A água do chuveiro estava uma delícia, de repente sentiu duas mãos a agarrando deliciosamente.
–Quer companhia?
–Sabe que sim…
Ela adorava tomar banho antes de dormir, tinha aquele hábito e ele estava adquirindo também.
–Você está bem?
–Vai ficar me perguntando a todo o momento, mesmo?
–Eu me preocupo com você!
–Eu sei… mas… eu estou bem, pode acreditar!
Um beijo profundo debaixo do chuveiro, depois outro, e outro, mãos que se acariciavam, o desejo batendo forte e logo a necessidade de consumação.
Eles mal se enxugaram e José Miguel a levou para a cama, se deitou ao lado dela e beijou sua barriga ainda lisa.
Seus beijos subiram pelo corpo nu e quase úmido dela. Valentina sorriu quando seus lábios se encontraram. Em sincronia, suas mãos trabalhavam em carícias suaves e deliciosas, até que ela pediu para que ele a preenchesse.
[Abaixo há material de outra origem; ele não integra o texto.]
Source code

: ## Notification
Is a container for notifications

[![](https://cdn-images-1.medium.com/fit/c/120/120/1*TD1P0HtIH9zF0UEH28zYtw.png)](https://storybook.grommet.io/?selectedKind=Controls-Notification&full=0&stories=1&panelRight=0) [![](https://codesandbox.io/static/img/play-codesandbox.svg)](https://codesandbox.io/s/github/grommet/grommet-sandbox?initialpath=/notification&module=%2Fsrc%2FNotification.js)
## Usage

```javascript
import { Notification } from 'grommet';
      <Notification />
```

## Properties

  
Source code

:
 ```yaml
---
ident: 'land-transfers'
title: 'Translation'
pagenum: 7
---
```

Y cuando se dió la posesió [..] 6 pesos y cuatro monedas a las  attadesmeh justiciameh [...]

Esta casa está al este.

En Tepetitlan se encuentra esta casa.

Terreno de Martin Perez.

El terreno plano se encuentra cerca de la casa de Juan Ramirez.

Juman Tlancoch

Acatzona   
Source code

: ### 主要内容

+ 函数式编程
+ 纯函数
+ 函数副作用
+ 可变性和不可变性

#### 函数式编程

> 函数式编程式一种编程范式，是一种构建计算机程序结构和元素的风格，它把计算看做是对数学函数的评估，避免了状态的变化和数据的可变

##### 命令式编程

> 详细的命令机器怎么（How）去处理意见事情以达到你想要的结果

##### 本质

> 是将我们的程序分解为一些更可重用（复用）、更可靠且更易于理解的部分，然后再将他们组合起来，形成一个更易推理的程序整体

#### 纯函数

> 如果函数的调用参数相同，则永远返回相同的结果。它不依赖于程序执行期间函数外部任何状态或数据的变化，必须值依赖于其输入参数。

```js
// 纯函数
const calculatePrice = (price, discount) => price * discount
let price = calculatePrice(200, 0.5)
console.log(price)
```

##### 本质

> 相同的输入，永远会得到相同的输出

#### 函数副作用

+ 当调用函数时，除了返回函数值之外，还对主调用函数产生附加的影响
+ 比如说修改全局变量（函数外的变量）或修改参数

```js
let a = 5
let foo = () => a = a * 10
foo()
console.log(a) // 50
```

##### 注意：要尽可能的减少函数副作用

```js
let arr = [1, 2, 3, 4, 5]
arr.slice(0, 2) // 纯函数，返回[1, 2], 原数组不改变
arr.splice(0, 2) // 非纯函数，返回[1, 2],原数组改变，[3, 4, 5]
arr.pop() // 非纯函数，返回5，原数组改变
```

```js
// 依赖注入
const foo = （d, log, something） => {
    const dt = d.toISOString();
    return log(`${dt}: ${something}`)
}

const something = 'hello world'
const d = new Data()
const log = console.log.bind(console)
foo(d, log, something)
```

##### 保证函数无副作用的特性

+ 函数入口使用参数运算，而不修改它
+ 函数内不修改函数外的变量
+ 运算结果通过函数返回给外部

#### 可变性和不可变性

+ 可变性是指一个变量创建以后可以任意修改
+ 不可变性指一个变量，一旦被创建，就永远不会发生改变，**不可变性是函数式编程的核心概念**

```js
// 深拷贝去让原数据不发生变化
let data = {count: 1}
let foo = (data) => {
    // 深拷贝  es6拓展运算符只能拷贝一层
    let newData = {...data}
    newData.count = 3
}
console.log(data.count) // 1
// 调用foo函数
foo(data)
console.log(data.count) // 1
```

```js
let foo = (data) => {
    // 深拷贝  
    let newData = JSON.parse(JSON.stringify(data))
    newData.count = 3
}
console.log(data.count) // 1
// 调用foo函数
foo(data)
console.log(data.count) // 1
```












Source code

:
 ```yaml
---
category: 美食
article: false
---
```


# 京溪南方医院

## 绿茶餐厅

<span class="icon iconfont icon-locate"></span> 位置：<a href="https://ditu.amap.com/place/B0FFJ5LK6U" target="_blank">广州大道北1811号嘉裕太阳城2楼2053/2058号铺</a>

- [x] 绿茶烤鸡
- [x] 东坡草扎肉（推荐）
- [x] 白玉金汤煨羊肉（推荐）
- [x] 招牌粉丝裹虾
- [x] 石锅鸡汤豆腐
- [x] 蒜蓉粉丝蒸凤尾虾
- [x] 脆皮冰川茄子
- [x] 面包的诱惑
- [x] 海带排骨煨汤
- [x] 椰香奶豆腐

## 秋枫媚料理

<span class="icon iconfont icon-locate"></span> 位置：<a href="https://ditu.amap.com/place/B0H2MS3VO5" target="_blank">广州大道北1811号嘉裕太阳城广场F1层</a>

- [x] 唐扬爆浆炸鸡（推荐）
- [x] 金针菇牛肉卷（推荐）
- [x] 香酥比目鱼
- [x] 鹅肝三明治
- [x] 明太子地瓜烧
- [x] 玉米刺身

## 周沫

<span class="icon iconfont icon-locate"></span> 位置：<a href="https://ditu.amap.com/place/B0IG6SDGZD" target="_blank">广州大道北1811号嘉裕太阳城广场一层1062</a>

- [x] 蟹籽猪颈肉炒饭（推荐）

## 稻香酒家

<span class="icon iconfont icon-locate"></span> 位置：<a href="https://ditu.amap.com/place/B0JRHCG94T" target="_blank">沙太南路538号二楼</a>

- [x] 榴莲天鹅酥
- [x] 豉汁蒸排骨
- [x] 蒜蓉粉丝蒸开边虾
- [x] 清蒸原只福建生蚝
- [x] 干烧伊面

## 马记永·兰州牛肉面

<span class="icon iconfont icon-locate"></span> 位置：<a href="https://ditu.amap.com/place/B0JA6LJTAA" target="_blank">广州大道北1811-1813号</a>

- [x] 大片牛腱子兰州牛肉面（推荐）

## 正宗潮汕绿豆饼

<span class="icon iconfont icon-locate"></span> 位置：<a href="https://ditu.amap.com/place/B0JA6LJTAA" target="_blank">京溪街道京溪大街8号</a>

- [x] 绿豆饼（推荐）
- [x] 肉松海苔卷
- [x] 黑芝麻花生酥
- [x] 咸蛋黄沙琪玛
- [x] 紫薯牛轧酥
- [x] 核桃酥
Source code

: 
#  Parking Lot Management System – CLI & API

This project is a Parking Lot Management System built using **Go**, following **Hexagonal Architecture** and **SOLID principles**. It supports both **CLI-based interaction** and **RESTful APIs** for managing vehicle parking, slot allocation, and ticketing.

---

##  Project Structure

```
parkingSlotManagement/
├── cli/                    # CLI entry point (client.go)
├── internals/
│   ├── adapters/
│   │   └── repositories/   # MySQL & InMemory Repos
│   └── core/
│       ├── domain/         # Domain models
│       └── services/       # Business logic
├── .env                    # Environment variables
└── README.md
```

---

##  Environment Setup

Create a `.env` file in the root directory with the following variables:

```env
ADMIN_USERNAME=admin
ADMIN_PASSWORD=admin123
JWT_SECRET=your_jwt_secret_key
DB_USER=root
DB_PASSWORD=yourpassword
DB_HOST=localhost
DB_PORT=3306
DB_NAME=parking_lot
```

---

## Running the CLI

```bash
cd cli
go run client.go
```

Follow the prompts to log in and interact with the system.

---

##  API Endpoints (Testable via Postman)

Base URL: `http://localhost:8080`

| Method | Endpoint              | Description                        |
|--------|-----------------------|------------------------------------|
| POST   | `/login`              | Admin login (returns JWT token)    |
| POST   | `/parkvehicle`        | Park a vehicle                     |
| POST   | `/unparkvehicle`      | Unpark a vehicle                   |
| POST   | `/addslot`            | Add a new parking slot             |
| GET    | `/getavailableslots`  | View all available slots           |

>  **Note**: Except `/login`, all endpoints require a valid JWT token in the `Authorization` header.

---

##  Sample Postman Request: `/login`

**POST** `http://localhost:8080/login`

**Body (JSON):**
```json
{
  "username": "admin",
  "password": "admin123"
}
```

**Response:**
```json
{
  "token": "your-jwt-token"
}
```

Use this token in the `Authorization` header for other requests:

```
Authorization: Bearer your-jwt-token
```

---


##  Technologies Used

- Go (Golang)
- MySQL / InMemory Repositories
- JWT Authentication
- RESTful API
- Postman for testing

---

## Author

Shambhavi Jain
Estava torturante suportar a necessidade que ela tinha dele.
–Amor… eu quero sentir você… dentro de mim!
Ele guiou seu membro para sua entrada e ela viu o desejo explícito em seus olhos intensamente negros.
Toda a ação marcava a presença da delicadeza, em todos os momentos ele a tratou com cuidado, tão suavemente que era como se ela tivesse sendo invadida pela primeira vez.
José Miguel era um homem grande e seus gestos pareciam estudados para que ela pudesse se sentir o mais confortável possível.
Deus, como ela amava aquele homem… cada dia mais…!
–Eu te amo tanto Valentina!
Enquanto ele se mexia em sincronia com os movimentos dela, as mãos delicadas sabiam e desciam por suas costas largas.
Ela viu quando, antes de um beijo completamente molhado, ele inclinou a cabeça e sorriu, encaixando sua boca na dela com perfeição.
Era madrugada quando ele se levantou para pegar o pijama delicado de flores miúdas da gaveta do armário e entregou a ela, depois vestiu uma cueca confortável de microfibra, deslizou por trás dela e dormiram agarrados.